Where can I find the latest Maharashtra Board Class 11 Maths Part 2 Chapter 1 Partition Values 1.2 Solutions for the 2026-27 session?

The complete and updated Maharashtra Board Class 11 Maths Part 2 Chapter 1 Partition Values 1.2 Solutions is available for free on StudiesToday.com. These solutions for Class 11 Mathematics are as per latest MSBSHSE curriculum.

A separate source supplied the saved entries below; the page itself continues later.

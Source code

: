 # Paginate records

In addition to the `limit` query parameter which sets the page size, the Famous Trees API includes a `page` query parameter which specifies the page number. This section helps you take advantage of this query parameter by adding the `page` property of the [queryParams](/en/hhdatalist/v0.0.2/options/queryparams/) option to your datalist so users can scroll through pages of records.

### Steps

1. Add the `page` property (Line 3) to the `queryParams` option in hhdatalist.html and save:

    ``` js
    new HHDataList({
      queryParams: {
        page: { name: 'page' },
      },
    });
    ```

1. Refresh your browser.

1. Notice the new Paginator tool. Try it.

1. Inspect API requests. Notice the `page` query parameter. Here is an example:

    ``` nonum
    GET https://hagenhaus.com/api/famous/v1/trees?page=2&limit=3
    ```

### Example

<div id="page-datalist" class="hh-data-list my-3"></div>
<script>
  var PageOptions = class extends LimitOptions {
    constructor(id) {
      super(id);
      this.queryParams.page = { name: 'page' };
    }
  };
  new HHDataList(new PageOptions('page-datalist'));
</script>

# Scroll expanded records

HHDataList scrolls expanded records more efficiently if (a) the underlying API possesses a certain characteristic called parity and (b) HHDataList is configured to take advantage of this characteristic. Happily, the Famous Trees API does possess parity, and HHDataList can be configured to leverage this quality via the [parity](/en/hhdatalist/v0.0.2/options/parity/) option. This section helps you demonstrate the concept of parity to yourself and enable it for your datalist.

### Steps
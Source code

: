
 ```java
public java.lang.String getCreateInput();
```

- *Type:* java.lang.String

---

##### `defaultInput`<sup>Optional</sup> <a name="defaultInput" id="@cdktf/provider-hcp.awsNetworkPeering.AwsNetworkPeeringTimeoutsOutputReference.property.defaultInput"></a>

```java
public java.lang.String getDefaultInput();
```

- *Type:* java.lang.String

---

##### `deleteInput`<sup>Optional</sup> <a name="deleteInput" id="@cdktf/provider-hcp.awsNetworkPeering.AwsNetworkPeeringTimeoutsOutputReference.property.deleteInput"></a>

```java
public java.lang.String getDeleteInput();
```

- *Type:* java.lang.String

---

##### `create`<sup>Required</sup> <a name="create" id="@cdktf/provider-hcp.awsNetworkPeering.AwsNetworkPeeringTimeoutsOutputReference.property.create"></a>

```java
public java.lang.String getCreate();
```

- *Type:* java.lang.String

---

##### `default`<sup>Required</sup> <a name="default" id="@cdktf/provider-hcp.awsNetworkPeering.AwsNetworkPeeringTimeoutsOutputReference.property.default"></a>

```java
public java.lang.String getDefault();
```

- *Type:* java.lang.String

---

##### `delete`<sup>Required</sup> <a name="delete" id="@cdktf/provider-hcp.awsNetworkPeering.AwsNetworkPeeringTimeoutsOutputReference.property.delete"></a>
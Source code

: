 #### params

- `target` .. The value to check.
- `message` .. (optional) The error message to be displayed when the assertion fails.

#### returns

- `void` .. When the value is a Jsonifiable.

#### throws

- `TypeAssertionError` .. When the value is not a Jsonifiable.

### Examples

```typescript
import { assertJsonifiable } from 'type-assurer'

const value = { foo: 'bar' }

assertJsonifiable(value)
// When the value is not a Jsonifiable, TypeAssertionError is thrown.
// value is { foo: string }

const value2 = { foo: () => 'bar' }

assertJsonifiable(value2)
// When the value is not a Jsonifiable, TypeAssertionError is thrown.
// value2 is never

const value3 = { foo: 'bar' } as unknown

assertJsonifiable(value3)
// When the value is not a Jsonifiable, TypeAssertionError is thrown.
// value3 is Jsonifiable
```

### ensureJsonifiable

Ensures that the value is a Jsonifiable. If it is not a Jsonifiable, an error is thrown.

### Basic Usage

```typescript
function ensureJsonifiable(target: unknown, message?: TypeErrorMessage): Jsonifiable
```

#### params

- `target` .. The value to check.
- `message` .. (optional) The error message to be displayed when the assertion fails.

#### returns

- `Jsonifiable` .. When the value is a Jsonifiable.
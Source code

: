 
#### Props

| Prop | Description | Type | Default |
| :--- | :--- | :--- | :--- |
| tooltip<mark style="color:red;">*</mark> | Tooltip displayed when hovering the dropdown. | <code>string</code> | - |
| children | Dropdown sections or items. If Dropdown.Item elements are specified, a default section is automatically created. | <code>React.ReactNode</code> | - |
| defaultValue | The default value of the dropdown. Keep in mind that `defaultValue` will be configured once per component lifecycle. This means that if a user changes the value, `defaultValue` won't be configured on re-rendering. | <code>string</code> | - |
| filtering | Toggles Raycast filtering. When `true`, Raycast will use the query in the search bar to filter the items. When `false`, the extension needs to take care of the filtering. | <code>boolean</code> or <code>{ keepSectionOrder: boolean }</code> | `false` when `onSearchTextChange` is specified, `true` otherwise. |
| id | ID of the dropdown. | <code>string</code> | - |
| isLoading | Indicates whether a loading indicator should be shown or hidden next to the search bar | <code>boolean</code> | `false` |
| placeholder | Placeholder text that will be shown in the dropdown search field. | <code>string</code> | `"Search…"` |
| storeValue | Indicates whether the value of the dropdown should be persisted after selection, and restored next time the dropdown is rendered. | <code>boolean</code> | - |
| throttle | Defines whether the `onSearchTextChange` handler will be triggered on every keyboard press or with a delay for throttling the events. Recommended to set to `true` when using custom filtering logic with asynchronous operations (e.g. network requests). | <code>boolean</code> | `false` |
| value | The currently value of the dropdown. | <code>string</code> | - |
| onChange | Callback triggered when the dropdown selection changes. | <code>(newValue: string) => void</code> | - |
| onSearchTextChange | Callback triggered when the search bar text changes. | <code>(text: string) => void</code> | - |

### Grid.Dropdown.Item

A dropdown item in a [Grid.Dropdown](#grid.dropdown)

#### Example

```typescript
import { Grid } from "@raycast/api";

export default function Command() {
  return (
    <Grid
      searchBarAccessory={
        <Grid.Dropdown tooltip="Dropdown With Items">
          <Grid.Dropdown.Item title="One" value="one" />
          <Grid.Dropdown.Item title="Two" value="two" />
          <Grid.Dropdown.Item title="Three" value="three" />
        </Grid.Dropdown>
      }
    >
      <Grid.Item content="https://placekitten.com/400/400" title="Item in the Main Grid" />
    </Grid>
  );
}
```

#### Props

Are the Mathematics MSBSHSE solutions for Class 11 updated for the new 50% competency-based exam pattern?

Yes, our experts have revised the Maharashtra Board Class 11 Maths Part 2 Chapter 1 Partition Values 1.2 Solutions as per 2026 exam pattern. All textbook exercises have been solved and have added explanation about how the Mathematics concepts are applied in case-study and assertion-reasoning questions.

How do these Class 11 MSBSHSE solutions help in scoring 90% plus marks?

Toppers recommend using MSBSHSE language because MSBSHSE marking schemes are strictly based on textbook definitions. Our Maharashtra Board Class 11 Maths Part 2 Chapter 1 Partition Values 1.2 Solutions will help students to get full marks in the theory paper.

Do you offer Maharashtra Board Class 11 Maths Part 2 Chapter 1 Partition Values 1.2 Solutions in multiple languages like Hindi and English?

Yes, we provide bilingual support for Class 11 Mathematics. You can access Maharashtra Board Class 11 Maths Part 2 Chapter 1 Partition Values 1.2 Solutions in both English and Hindi medium.

Is it possible to download the Mathematics MSBSHSE solutions for Class 11 as a PDF?

Yes, you can download the entire Maharashtra Board Class 11 Maths Part 2 Chapter 1 Partition Values 1.2 Solutions in printable PDF format for offline study on any device.